Sanu masih melanjutkan kegiatannya tanpa menghiraukan sama sekali ucapan sang Ayah. Bagi Sanu dan ayahnya, diam artinya iya. Oleh karenanya, selama bertahun-tahun seringnya hanya obrolan satu arah yang terucap dari mulut keduanya. Sanu sendiri sudah terbiasa dengan semua ini. Tak ada artinya ia menolak atau membalas ucapan ayahnya sebab semua hal yang keluar dari mulut pria itu adalah perintah.
Sementara itu, Sania yang tidak mengerti dengan apa yang sebenarnya terjadi pun mencoba mencerna ucapan sang Ayah. Berkali-kali ia menatap ayahnya dan Sanu bergantian, mencoba mencari jawaban dari ekspresi yang mungkin terlihat di wajah keduanya. Usai berpikir keras selama bermenit-menit, Sania akhirnya paham.

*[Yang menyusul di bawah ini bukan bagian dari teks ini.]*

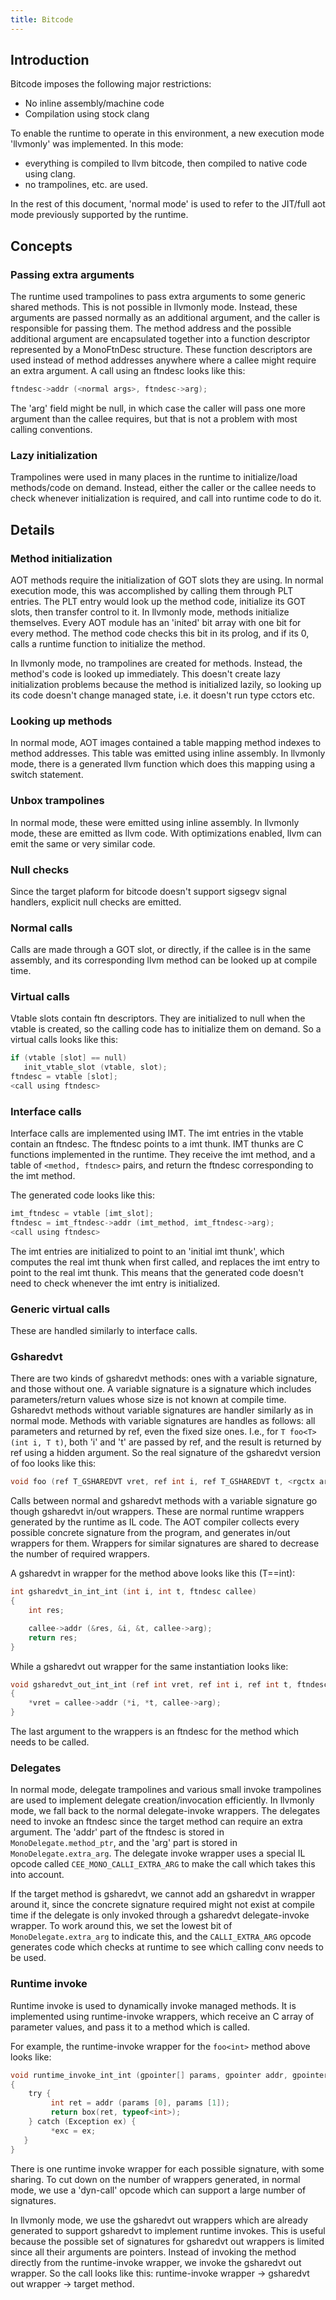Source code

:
 ```yaml
---
title: Bitcode
---
```


## Introduction

Bitcode imposes the following major restrictions:

-   No inline assembly/machine code
-   Compilation using stock clang

To enable the runtime to operate in this environment, a new execution mode 'llvmonly' was implemented. In this mode:

-   everything is compiled to llvm bitcode, then compiled to native code using clang.
-   no trampolines, etc. are used.

In the rest of this document, 'normal mode' is used to refer to the JIT/full aot mode previously supported by the runtime.

## Concepts

### Passing extra arguments

The runtime used trampolines to pass extra arguments to some generic shared methods. This is not possible in llvmonly mode. Instead, these arguments are passed normally as an additional argument, and the caller is responsible for passing them. The method address and the possible additional argument are encapsulated together into a function descriptor represented by a MonoFtnDesc structure. These function descriptors are used instead of method addresses anywhere where a callee might require an extra argument. A call using an ftndesc looks like this:

``` c
ftndesc->addr (<normal args>, ftndesc->arg);
```

The 'arg' field might be null, in which case the caller will pass one more argument than the callee requires, but that is not a problem with most calling conventions.

### Lazy initialization

Trampolines were used in many places in the runtime to initialize/load methods/code on demand. Instead, either the caller or the callee needs to check whenever initialization is required, and call into runtime code to do it.

## Details

### Method initialization

AOT methods require the initialization of GOT slots they are using. In normal execution mode, this was accomplished by calling them through PLT entries. The PLT entry would look up the method code, initialize its GOT slots, then transfer control to it. In llvmonly mode, methods initialize themselves. Every AOT module has an 'inited' bit array with one bit for every method. The method code checks this bit in its prolog, and if its 0, calls a runtime function to initialize the method.

In llvmonly mode, no trampolines are created for methods. Instead, the method's code is looked up immediately. This doesn't create lazy initialization problems because the method is initialized lazily, so looking up its code doesn't change managed state, i.e. it doesn't run type cctors etc.

### Looking up methods

In normal mode, AOT images contained a table mapping method indexes to method addresses. This table was emitted using inline assembly. In llvmonly mode, there is a generated llvm function which does this mapping using a switch statement.

### Unbox trampolines

In normal mode, these were emitted using inline assembly. In llvmonly mode, these are emitted as llvm code. With optimizations enabled, llvm can emit the same or very similar code.

### Null checks

Since the target plaform for bitcode doesn't support sigsegv signal handlers, explicit null checks are emitted.

### Normal calls

Calls are made through a GOT slot, or directly, if the callee is in the same assembly, and its corresponding llvm method can be looked up at compile time.

### Virtual calls

Vtable slots contain ftn descriptors. They are initialized to null when the vtable is created, so the calling code has to initialize them on demand. So a virtual calls looks like this:

``` c
if (vtable [slot] == null)
   init_vtable_slot (vtable, slot);
ftndesc = vtable [slot];
<call using ftndesc>
```

### Interface calls

Interface calls are implemented using IMT. The imt entries in the vtable contain an ftndesc. The ftndesc points to a imt thunk. IMT thunks are C functions implemented in the runtime. They receive the imt method, and a table of `<method, ftndesc>` pairs, and return the ftndesc corresponding to the imt method.

The generated code looks like this:

``` c
imt_ftndesc = vtable [imt_slot];
ftndesc = imt_ftndesc->addr (imt_method, imt_ftndesc->arg);
<call using ftndesc>
```

The imt entries are initialized to point to an 'initial imt thunk', which computes the real imt thunk when first called, and replaces the imt entry to point to the real imt thunk. This means that the generated code doesn't need to check whenever the imt entry is initialized.

### Generic virtual calls

These are handled similarly to interface calls.

### Gsharedvt

There are two kinds of gsharedvt methods: ones with a variable signature, and those without one. A variable signature is a signature which includes parameters/return values whose size is not known at compile time. Gsharedvt methods without variable signatures are handler similarly as in normal mode. Methods with variable signatures are handles as follows: all parameters and returned by ref, even the fixed size ones. I.e., for `T foo<T> (int i, T t)`, both 'i' and 't' are passed by ref, and the result is returned by ref using a hidden argument. So the real signature of the gsharedvt version of foo looks like this:

``` c
void foo (ref T_GSHAREDVT vret, ref int i, ref T_GSHAREDVT t, <rgctx arg>);
```

Calls between normal and gsharedvt methods with a variable signature go though gsharedvt in/out wrappers. These are normal runtime wrappers generated by the runtime as IL code. The AOT compiler collects every possible concrete signature from the program, and generates in/out wrappers for them. Wrappers for similar signatures are shared to decrease the number of required wrappers.

A gsharedvt in wrapper for the method above looks like this (T==int):

``` c
int gsharedvt_in_int_int (int i, int t, ftndesc callee)
{
    int res;

    callee->addr (&res, &i, &t, callee->arg);
    return res;
}
```

While a gsharedvt out wrapper for the same instantiation looks like:

``` c
void gsharedvt_out_int_int (ref int vret, ref int i, ref int t, ftndesc callee)
{
    *vret = callee->addr (*i, *t, callee->arg);
}
```

The last argument to the wrappers is an ftndesc for the method which needs to be called.

### Delegates

In normal mode, delegate trampolines and various small invoke trampolines are used to implement delegate creation/invocation efficiently. In llvmonly mode, we fall back to the normal delegate-invoke wrappers. The delegates need to invoke an ftndesc since the target method can require an extra argument. The 'addr' part of the ftndesc is stored in `MonoDelegate.method_ptr`, and the 'arg' part is stored in `MonoDelegate.extra_arg`. The delegate invoke wrapper uses a special IL opcode called `CEE_MONO_CALLI_EXTRA_ARG` to make the call which takes this into account.

If the target method is gsharedvt, we cannot add an gsharedvt in wrapper around it, since the concrete signature required might not exist at compile time if the delegate is only invoked through a gsharedvt delegate-invoke wrapper. To work around this, we set the lowest bit of `MonoDelegate.extra_arg` to indicate this, and the `CALLI_EXTRA_ARG` opcode generates code which checks at runtime to see which calling conv needs to be used.

### Runtime invoke

Runtime invoke is used to dynamically invoke managed methods. It is implemented using runtime-invoke wrappers, which receive an C array of parameter values, and pass it to a method which is called.

For example, the runtime-invoke wrapper for the `foo<int>` method above looks like:

``` c
void runtime_invoke_int_int (gpointer[] params, gpointer addr, gpointer *exc)
{
    try {
         int ret = addr (params [0], params [1]);
         return box(ret, typeof<int>);
    } catch (Exception ex) {
         *exc = ex;
   }
}
```

There is one runtime invoke wrapper for each possible signature, with some sharing. To cut down on the number of wrappers generated, in normal mode, we use a 'dyn-call' opcode which can support a large number of signatures.

In llvmonly mode, we use the gsharedvt out wrappers which are already generated to support gsharedvt to implement runtime invokes. This is useful because the possible set of signatures for gsharedvt out wrappers is limited since all their arguments are pointers. Instead of invoking the method directly from the runtime-invoke wrapper, we invoke the gsharedvt out wrapper. So the call looks like this: runtime-invoke wrapper -> gsharedvt out wrapper -> target method.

Ayahnya pasti memaksa Sanu untuk menerima perjodohan yang telah ia rencanakan. Gadis itu tinggal dan juga berkuliah di ibukota, oleh karenanya si brengsek Sandika menyuruh Sanu untuk berkuliah di sana. Sania menggertakkan giginya. Kekesalan serta kebenciannya pada sang Ayah terasa semakin menggunung dan membara.
"Astaga. Bener-bener. Gue gak nyangka bisa punya dna dia di tubuh gue." Batin Sania, sesaat sebelum ia meledakkan amarahnya.